#### TASK DETAILS:
Lines below containing the word "Please" should be copied out.

#### Collected data:

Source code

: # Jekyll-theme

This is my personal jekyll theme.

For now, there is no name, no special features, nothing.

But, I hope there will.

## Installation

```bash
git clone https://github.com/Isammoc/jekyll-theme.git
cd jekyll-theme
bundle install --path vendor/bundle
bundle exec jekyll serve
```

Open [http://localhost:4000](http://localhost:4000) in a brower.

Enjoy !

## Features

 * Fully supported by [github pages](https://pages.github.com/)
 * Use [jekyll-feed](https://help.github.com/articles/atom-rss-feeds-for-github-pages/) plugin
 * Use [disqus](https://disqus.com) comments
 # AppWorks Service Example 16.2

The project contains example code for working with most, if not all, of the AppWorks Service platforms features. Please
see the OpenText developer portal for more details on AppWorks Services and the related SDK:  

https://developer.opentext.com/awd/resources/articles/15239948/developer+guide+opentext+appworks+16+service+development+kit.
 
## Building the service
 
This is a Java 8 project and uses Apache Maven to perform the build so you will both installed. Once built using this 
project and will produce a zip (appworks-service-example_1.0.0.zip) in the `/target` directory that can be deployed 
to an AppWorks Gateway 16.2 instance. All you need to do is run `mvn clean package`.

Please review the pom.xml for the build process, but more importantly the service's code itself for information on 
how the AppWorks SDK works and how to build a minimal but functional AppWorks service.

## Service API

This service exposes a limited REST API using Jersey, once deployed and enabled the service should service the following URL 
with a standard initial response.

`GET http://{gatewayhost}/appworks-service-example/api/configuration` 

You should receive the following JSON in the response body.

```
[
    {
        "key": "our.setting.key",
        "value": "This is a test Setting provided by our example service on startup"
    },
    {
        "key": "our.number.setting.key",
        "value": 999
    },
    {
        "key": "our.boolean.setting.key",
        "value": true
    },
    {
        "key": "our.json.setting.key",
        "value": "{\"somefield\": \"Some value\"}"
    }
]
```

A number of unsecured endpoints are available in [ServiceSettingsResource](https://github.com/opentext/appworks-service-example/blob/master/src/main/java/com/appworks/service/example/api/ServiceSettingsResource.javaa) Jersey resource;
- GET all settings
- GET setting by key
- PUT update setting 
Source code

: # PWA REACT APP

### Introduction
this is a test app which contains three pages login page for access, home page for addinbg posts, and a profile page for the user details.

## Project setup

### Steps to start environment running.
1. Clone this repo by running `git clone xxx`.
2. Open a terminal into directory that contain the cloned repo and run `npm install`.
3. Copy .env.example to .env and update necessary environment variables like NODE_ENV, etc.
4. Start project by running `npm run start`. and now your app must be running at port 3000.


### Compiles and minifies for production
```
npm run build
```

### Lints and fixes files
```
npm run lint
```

#### WRITTEN RESPONSE:
The project contains example code for working with most, if not all, of the AppWorks Service platforms features. Please
Please review the pom.xml for the build process, but more importantly the service's code itself for information on 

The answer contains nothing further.